120o + 2∠UTP = 180o ****(Since Δ PUT is an isosceles triangle )**

2∠UTP = 180o – 120o

2∠UTP = 60o

∠UTP = 60o/2 = 30o

∠UTP = ∠TPU = 30o similarly ∠RTS = 30o

therefore ∠PTR = ∠UTS – ∠UTP – ∠RTS

= 120o – 30o – 30o = 60o

∠TPQ = ∠UPQ – ∠UPT

= 120o – 30o = 90o

∠TQP = 180o – 150o = 30o ****(By using angle sum property of triangle in ΔPQT)**

**Hence ∠P = 90 o , ∠Q = 60 o , ∠T = 30 o

Summary

Exercise 16.1 in Chapter 16 of RD Sharma's Class 8 textbook provides a comprehensive introduction to quadrilaterals.
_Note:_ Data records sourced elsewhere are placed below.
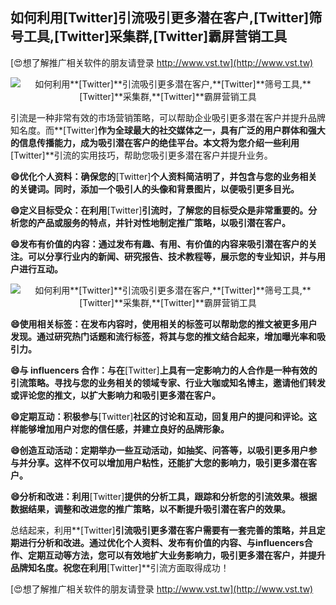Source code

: ## **如何利用**[Twitter]**引流吸引更多潜在客户,**[Twitter]**筛号工具,**[Twitter]**采集群,**[Twitter]**霸屏营销工具**

[😍想了解推广相关软件的朋友请登录 http://www.vst.tw](http://www.vst.tw)

 <center><img src="https://vst.tw/MP4/tuiguang/png/7.png" alt="如何利用**[Twitter]**引流吸引更多潜在客户,**[Twitter]**筛号工具,**[Twitter]**采集群,**[Twitter]**霸屏营销工具"></center>

引流是一种非常有效的市场营销策略，可以帮助企业吸引更多潜在客户并提升品牌知名度。而**[Twitter]**作为全球最大的社交媒体之一，具有广泛的用户群体和强大的信息传播能力，成为吸引潜在客户的绝佳平台。本文将为您介绍一些利用**[Twitter]**引流的实用技巧，帮助您吸引更多潜在客户并提升业务。

**😄优化个人资料：确保您的**[Twitter]**个人资料简洁明了，并包含与您的业务相关的关键词。同时，添加一个吸引人的头像和背景图片，以便吸引更多目光。**

**😄定义目标受众：在利用**[Twitter]**引流时，了解您的目标受众是非常重要的。分析您的产品或服务的特点，并针对性地制定推广策略，以吸引潜在客户。**

**😄发布有价值的内容：通过发布有趣、有用、有价值的内容来吸引潜在客户的关注。可以分享行业内的新闻、研究报告、技术教程等，展示您的专业知识，并与用户进行互动。**

 <center><img src="https://vst.tw/MP4/tuiguang/png/8.png" alt="如何利用**[Twitter]**引流吸引更多潜在客户,**[Twitter]**筛号工具,**[Twitter]**采集群,**[Twitter]**霸屏营销工具"></center>

**😄使用相关标签：在发布内容时，使用相关的标签可以帮助您的推文被更多用户发现。通过研究热门话题和流行标签，将其与您的推文结合起来，增加曝光率和吸引力。**

**😄与 influencers 合作：与在**[Twitter]**上具有一定影响力的人合作是一种有效的引流策略。寻找与您的业务相关的领域专家、行业大咖或知名博主，邀请他们转发或评论您的推文，以扩大影响力和吸引更多潜在客户。**

**😄定期互动：积极参与**[Twitter]**社区的讨论和互动，回复用户的提问和评论。这样能够增加用户对您的信任感，并建立良好的品牌形象。**

**😄创造互动活动：定期举办一些互动活动，如抽奖、问答等，以吸引更多用户参与并分享。这样不仅可以增加用户粘性，还能扩大您的影响力，吸引更多潜在客户。**

**😄分析和改进：利用**[Twitter]**提供的分析工具，跟踪和分析您的引流效果。根据数据结果，调整和改进您的推广策略，以不断提升吸引潜在客户的效果。**

总结起来，利用**[Twitter]**引流吸引更多潜在客户需要有一套完善的策略，并且定期进行分析和改进。通过优化个人资料、发布有价值的内容、与influencers合作、定期互动等方法，您可以有效地扩大业务影响力，吸引更多潜在客户，并提升品牌知名度。祝您在利用**[Twitter]**引流方面取得成功！

[😍想了解推广相关软件的朋友请登录 http://www.vst.tw](http://www.vst.tw)



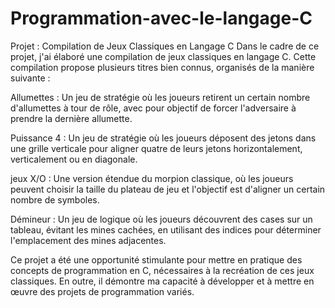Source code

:# Programmation-avec-le-langage-C


Projet : Compilation de Jeux Classiques en Langage C
Dans le cadre de ce projet, j'ai élaboré une compilation de jeux classiques en langage C. Cette compilation propose plusieurs titres bien connus, organisés de la manière suivante :

Allumettes :
Un jeu de stratégie où les joueurs retirent un certain nombre d'allumettes à tour de rôle, avec pour objectif de forcer l'adversaire à prendre la dernière allumette.

Puissance 4 :
Un jeu de stratégie où les joueurs déposent des jetons dans une grille verticale pour aligner quatre de leurs jetons horizontalement, verticalement ou en diagonale.

jeux X/O  :
Une version étendue du morpion classique, où les joueurs peuvent choisir la taille du plateau de jeu et l'objectif est d'aligner un certain nombre de symboles.

Démineur :
Un jeu de logique où les joueurs découvrent des cases sur un tableau, évitant les mines cachées, en utilisant des indices pour déterminer l'emplacement des mines adjacentes.


Ce projet a été une opportunité stimulante pour mettre en pratique des concepts de programmation en C, nécessaires à la recréation de ces jeux classiques. En outre, il démontre ma capacité à développer et à mettre en œuvre des projets de programmation variés.
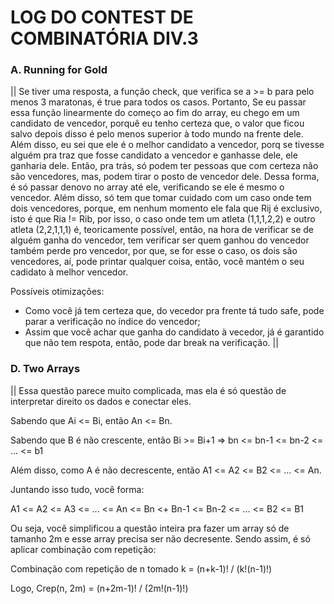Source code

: # LOG DO CONTEST DE COMBINATÓRIA DIV.3

### A. Running for Gold
|| Se tiver uma resposta, a função check, que verifica se a >= b para pelo menos 3 maratonas, é true para todos os casos. Portanto, Se eu passar essa função linearmente do começo ao fim do array, eu chego em um candidato de vencedor, porquê eu tenho certeza que, o valor que ficou salvo depois disso é pelo menos superior à todo mundo na frente dele. Além disso, eu sei que ele é o melhor candidato a vencedor, porq se tivesse alguém pra traz que fosse candidato a vencedor e ganhasse dele, ele ganharia dele. Então, pra trás, só podem ter pessoas que com certeza não são vencedores, mas, podem tirar o posto de vencedor dele. Dessa forma, é só passar denovo no array até ele, verificando se ele é mesmo o vencedor. Além disso, só tem que tomar cuidado com um caso onde tem dois vencedores, porque, em nenhum momento ele fala que Rij é exclusivo, isto é que Ria != Rib, por isso, o caso onde tem um atleta (1,1,1,2,2) e outro atleta (2,2,1,1,1) é, teoricamente possível, então, na hora de verificar se de alguém ganha do vencedor, tem verificar ser quem ganhou do vencedor também perde pro vencedor, por que, se for esse o caso, os dois são vencedores, aí, pode printar qualquer coisa, então, você mantém o seu cadidato à melhor vencedor.

Possíveis otimizações:
 - Como você já tem certeza que, do vecedor pra frente tá tudo safe, pode parar a verificação no índice do vencedor;
 - Assim que você achar que ganha do candidato à vecedor, já é garantido que não tem respota, então, pode dar break na verificação. ||



### D. Two Arrays
|| Essa questão parece muito complicada, mas ela é só questão de interpretar direito os dados e conectar eles.

Sabendo que Ai <= Bi, então An <= Bn.

Sabendo que B é não crescente, então Bi >= Bi+1  =>  bn <= bn-1 <= bn-2 <= ... <= b1

Além disso, como A é não decrescente, então A1 <= A2 <= B2 <= ... <= An.

Juntando isso tudo, você forma:

A1 <= A2 <= A3 <= ... <= An <= Bn <+ Bn-1 <= Bn-2 <= ... <= B2 <= B1

Ou seja, você simplificou a questão inteira pra fazer um array só de tamanho 2m e esse array precisa ser não decresente.
Sendo assim, é só aplicar combinação com repetição:

Combinação com repetição de n tomado k = (n+k-1)! / (k!(n-1)!)

Logo, Crep(n, 2m) = (n+2m-1)! / (2m!(n-1)!)
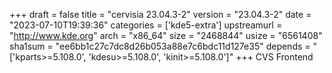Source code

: +++
draft = false
title = "cervisia 23.04.3-2"
version = "23.04.3-2"
date = "2023-07-10T19:39:36"
categories = ['kde5-extra']
upstreamurl = "http://www.kde.org"
arch = "x86_64"
size = "2468844"
usize = "6561408"
sha1sum = "ee6bb1c27c7dc8d26b053a88e7c6bdc11d127e35"
depends = "['kparts>=5.108.0', 'kdesu>=5.108.0', 'kinit>=5.108.0']"
+++
CVS Frontend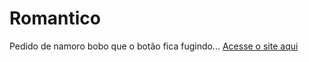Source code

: # Romantico
Pedido de namoro bobo que o botão fica fugindo...
[Acesse o site aqui](https://muriloxox.github.io/romantico)
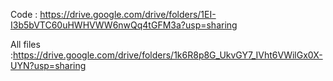 Code : https://drive.google.com/drive/folders/1EI-I3b5bVTC60uHWHVWW6nwQq4tGFM3a?usp=sharing

All files :https://drive.google.com/drive/folders/1k6R8p8G_UkvGY7_IVht6VWilGx0X-UYN?usp=sharing
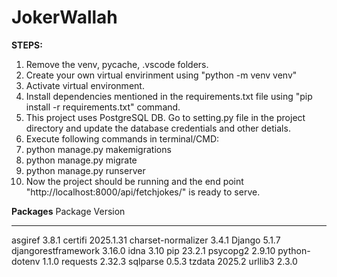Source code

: # JokerWallah
**STEPS:**
1. Remove the venv, pycache, .vscode folders.
2. Create your own virtual envirinment using "python -m venv venv"
3. Activate virtual environment.
4. Install dependencies mentioned in the requirements.txt file using "pip install -r requirements.txt" command.
5. This project uses PostgreSQL DB. Go to setting.py file in the project directory and update the database credentials and other detials.
6. Execute following commands in terminal/CMD:
7.   python manage.py makemigrations
8.   python manage.py migrate
9.   python manage.py runserver
10. Now the project should be running and the end point "http://localhost:8000/api/fetchjokes/" is ready to serve.

**Packages**
Package             Version
------------------- ---------
asgiref             3.8.1
certifi             2025.1.31
charset-normalizer  3.4.1
Django              5.1.7
djangorestframework 3.16.0
idna                3.10
pip                 23.2.1
psycopg2            2.9.10
python-dotenv       1.1.0
requests            2.32.3
sqlparse            0.5.3
tzdata              2025.2
urllib3             2.3.0
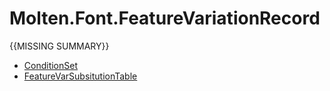 ﻿  
# Molten.Font.FeatureVariationRecord
{{MISSING SUMMARY}}
  
*  [ConditionSet](docs/Molten.Font/Molten/Font/FeatureVariationRecord/ConditionSet.md)  
*  [FeatureVarSubsitutionTable](docs/Molten.Font/Molten/Font/FeatureVariationRecord/FeatureVarSubsitutionTable.md)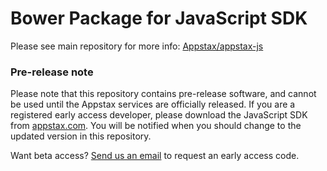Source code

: 
Bower Package for JavaScript SDK
================================

Please see main repository for more info: [Appstax/appstax-js](https://github.com/Appstax/appstax-js)

### Pre-release note

Please note that this repository contains pre-release software, and cannot be used until the Appstax services are officially released. If you are a registered early access developer, please download the JavaScript SDK from [appstax.com](http://appstax.com/#/download). You will be notified when you should change to the updated version in this repository.

Want beta access? [Send us an email](ea@appstax.com) to request an early access code.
It covers fundamental concepts such as the definition of a quadrilateral, the sum of interior angles, types of quadrilaterals (convex and concave), and properties related to sides and angles. The questions range from basic definitions to more complex problems involving angle calculations and geometric reasoning. This exercise helps students develop their understanding of two-dimensional shapes, particularly four-sided figures, and lays the groundwork for more advanced geometric concepts. By working through these problems, students enhance their spatial visualization skills, learn to apply angle sum properties, and begin to recognize the relationships between different types of quadrilaterals. Mastery of these concepts is crucial for success in higher-level geometry and provides a strong foundation for understanding more complex shapes and their properties in future mathematics courses.